I like the “idea” of GMC. For years I completed character boards with Post-it notes working out each of those twelve aspects like a dutiful romance author. All the while, that process didn’t sit quite right with me. I mean seriously . . . 12 things!



If I give my character a white poodle on page 17, I have to make sure that the damned thing isn’t a black cocker spaniel by page 234. It’s just the way my mind works, or rather, doesn’t work. Keeping track of my main character’s internal conflict, while balancing her external goal, all the while amplifying his internal motivation—I mean, just boil me in oil now.

It wasn’t until I read Donald Maass’s Writing the Breakout Novel Workbook that I found something that works for me. Mr. Maass suggested having characters want two things at the same time. This may simply be an alternate route to get to the internal and external goal as well as the internal and external conflict, but to me, it makes more sense. No, not more sense, better sense. Making those two things are mutually-exclusive is an even better way to put it. Use this technique and you’ve eliminated potentially six things from your GMC plotting. And wouldn’t we all love that? Less to worry about when we’re creating our stories.

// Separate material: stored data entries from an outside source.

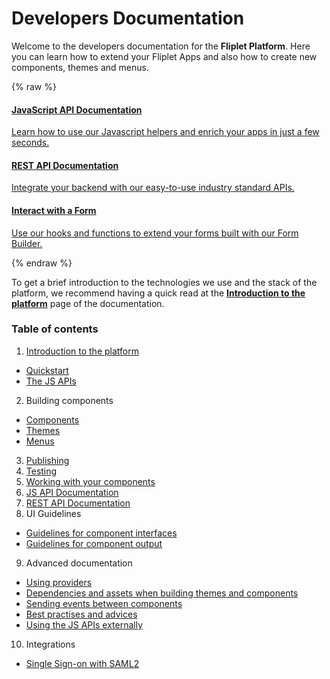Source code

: # Developers Documentation

Welcome to the developers documentation for the **Fliplet Platform**. Here you can learn how to extend your Fliplet Apps and also how to create new components, themes and menus.

{% raw %}
<section class="blocks">
  <a href="/API-Documentation.html">
    <div>
      <h4>JavaScript API Documentation</h4>
      <p>Learn how to use our Javascript helpers and enrich your apps in just a few seconds.</p>
    </div>
  </a>
  <a href="/REST-API-Documentation.html">
    <div>
      <h4>REST API Documentation</h4>
      <p>Integrate your backend with our easy-to-use industry standard APIs.</p>
    </div>
  </a>
  <a href="/API/components/form-builder.html">
    <div>
      <h4>Interact with a Form</h4>
      <p>Use our hooks and functions to extend your forms built with our Form Builder.</p>
    </div>
  </a>
</section>
{% endraw %}

To get a brief introduction to the technologies we use and the stack of the platform, we recommend having a quick read at the **[Introduction to the platform](Introduction.md)** page of the documentation.

### Table of contents

1. [Introduction to the platform](Introduction.md)
  - [Quickstart](Quickstart.md)
  - [The JS APIs](JS-APIs.md)
2. Building components
  - [Components](Building-components.md)
  - [Themes](Building-themes.md)
  - [Menus](Building-menus.md)
3. [Publishing](Publishing.md)
4. [Testing](Testing-components.md)
5. [Working with your components](Cloning-widgets.md)
6. [JS API Documentation](API-Documentation.md)
7. [REST API Documentation](REST-API-Documentation.md)
8. UI Guidelines
  - [Guidelines for component interfaces](UI-guidelines-interface.md)
  - [Guidelines for component output](UI-guidelines-build.md)
9. Advanced documentation
  - [Using providers](components/Using-Providers.md)
  - [Dependencies and assets when building themes and components](Dependencies-and-assets.md)
  - [Sending events between components](Event-emitter.md)
  - [Best practises and advices](Best-practises.md)
  - [Using the JS APIs externally](Fliplet-SDK.md)
10. Integrations
  - [Single Sign-on with SAML2](API/integrations/sso-saml2.md)
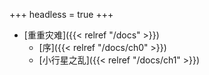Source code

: +++
headless = true
+++

- [重重灾难]({{< relref "/docs" >}})
  - [序]({{< relref "/docs/ch0" >}})
  - [小行星之乱]({{< relref "/docs/ch1" >}})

To those for whom Internal/External GMC works, I salute you. I have plenty of friends who wouldn’t dare write word-one without completing their GMC boards. (The bedrock of my writing principles is: do whatever works.) For others like me, it took a while to find a concept that I can actually use to write better stories. Now that I’ve found what drives me toward my best writing, I’m sticking to it.

How about you? GMC thumbs up, down, or sideways?

1 comment:

  1. In screenwriting I also find it "taxing" at times to maintain the specifics of a character throughout. If I mention early on that a character is allergic to shellfish, then I can't have him happily tearing away at a plate of shrimp alfredo at the end of the movie. But seeing as screenplays run a lot shorter at about 100 pages verses your 235-300, I can see how you might need to keep a detailed character board.